Another nervous nremt virgin here. Just trying to get some tips/ points to focus on in this last week before the test. I'm pretty confident in my general knowledge base, I'm just wondering what subjects and hints I really need to hammer. So far on my list I have
1. ABC's
2. Scene Size-up / Safety
3. Normal respiratory & pulse rates
4. WWNRD (What would the National Registry do?)
5. Process of Elimination
6. Re-read every question, no quick answers

Any other areas of importance or test tips I'm missing? Thanks in advance guys..


----------



## Handsome Robb (Jan 23, 2012)

Scene safety/size up before ABCs

You covered it.

Remember it's nremt-BASIC, don't over think things.

You'll do fine.


----------



## sweetpete (Jan 23, 2012)

Yeah, I'd agree with NVRob. Keep your steps clearly in mind.
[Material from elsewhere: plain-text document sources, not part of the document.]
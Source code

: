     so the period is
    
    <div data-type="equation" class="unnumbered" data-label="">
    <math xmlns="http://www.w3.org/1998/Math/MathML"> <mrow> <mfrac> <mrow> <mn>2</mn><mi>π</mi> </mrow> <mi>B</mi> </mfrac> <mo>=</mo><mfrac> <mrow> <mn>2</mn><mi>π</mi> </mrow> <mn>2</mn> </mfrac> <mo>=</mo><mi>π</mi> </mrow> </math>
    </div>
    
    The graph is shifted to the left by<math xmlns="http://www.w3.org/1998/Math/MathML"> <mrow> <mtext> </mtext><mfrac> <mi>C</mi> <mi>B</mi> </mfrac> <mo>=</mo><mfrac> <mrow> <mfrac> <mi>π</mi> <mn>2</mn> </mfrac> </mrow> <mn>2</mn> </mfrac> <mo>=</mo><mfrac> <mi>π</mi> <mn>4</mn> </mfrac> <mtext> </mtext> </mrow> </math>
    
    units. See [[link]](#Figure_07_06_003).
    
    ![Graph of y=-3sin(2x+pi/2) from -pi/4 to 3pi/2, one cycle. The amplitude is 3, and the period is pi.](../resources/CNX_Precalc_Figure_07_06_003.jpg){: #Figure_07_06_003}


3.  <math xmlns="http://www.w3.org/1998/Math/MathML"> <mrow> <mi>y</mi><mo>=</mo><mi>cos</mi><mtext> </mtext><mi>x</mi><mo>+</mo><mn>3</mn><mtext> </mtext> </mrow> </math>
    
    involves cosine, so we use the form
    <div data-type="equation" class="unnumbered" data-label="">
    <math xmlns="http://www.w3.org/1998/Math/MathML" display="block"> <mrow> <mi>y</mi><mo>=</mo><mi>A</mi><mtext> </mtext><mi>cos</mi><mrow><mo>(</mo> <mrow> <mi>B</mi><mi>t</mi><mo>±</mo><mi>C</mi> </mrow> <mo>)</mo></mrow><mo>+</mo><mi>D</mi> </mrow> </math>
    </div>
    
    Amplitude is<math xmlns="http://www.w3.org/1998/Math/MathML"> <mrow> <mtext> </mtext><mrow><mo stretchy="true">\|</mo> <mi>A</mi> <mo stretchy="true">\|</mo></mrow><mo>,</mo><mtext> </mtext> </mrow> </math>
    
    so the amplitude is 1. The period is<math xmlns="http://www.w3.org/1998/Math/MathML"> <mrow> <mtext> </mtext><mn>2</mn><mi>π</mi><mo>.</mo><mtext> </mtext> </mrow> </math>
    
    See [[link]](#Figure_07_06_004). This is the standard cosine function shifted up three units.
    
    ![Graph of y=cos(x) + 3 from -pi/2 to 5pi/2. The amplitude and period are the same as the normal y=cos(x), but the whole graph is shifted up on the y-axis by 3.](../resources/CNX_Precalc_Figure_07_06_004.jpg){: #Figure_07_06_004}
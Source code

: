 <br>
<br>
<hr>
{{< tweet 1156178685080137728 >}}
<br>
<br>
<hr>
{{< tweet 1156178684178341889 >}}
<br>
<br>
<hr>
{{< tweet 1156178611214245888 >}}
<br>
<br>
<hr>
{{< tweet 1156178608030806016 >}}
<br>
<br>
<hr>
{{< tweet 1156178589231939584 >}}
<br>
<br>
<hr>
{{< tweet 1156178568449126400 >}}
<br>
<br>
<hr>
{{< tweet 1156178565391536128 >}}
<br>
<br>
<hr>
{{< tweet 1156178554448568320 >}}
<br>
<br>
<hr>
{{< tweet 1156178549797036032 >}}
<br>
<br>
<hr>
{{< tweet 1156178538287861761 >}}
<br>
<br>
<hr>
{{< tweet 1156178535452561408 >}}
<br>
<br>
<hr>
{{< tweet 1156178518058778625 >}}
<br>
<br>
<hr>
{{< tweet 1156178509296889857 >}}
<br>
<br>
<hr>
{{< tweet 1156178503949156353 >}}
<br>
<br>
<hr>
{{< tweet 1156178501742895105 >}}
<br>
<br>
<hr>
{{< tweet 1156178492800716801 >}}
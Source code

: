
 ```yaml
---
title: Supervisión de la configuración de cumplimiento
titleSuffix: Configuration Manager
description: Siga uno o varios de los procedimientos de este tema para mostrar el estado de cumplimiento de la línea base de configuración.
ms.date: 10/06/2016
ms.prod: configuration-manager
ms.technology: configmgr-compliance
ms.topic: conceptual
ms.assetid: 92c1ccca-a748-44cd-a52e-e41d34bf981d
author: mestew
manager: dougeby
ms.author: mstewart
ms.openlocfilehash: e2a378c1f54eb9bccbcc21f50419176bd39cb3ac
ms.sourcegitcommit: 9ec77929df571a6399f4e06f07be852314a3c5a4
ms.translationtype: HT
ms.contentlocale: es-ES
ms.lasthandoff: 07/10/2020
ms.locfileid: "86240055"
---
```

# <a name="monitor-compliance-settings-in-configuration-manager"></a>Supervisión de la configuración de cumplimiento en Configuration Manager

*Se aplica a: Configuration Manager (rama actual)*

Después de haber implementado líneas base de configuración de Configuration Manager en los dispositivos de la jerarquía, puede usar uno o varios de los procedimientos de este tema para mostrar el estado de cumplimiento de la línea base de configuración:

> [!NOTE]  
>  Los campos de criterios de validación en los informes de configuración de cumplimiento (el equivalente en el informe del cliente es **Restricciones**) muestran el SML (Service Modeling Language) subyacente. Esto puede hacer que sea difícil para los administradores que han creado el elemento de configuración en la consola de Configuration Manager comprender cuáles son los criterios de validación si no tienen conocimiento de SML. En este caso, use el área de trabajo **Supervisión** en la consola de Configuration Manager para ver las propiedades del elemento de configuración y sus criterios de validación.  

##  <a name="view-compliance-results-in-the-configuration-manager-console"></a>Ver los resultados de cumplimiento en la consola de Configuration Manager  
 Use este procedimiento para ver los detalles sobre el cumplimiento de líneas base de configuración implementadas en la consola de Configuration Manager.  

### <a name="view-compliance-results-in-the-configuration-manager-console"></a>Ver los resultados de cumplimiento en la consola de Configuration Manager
But I'll also add, when reading the question, try to figure out where in the assessment you are.

In other words, if the question gives you a trauma situation and includes info like baseline vitals, SPO2, etc, then you can rule out c-spine and abcs as being the next thing to do because you're already into your focused history. Does that make sense?

Just read those questions nice and slow and figure out WHAT they're asking.

Best wishes!!


----------



## twiggysgirl34 (Jan 23, 2012)

I was told by quite a few people to read the answers first. Often it helps you see the one that is the most ridiculous answer. It helped me out a lot.

My EMT-I said that most questions have two answers that are obviously wrong and two that are right, you just have to pick the one that is the most right.


----------



## OKparamurse (Jan 25, 2012)

All around great advice. Thanks guys, I really appreciate it. I think the biggest part is people hype it up to be some monsterous, intimidating test. I'm taking the attitude of it's just another test and hopefully that'll ease some tension on my already worn-out brain lol


----------



## KyleG (Jan 29, 2012)

OkEMT said:


> 4. WWNRD (What would the National Registry do?)



I like that saying :lol:

Just go in with confidence and know your stuff you'll do fine.


----------



## OKparamurse (Jan 30, 2012)

Well just got done testing. 110ish questions. Left feeling about 50/50 on my confidence. Now sipping on a Coors and hoping for the best lol


----------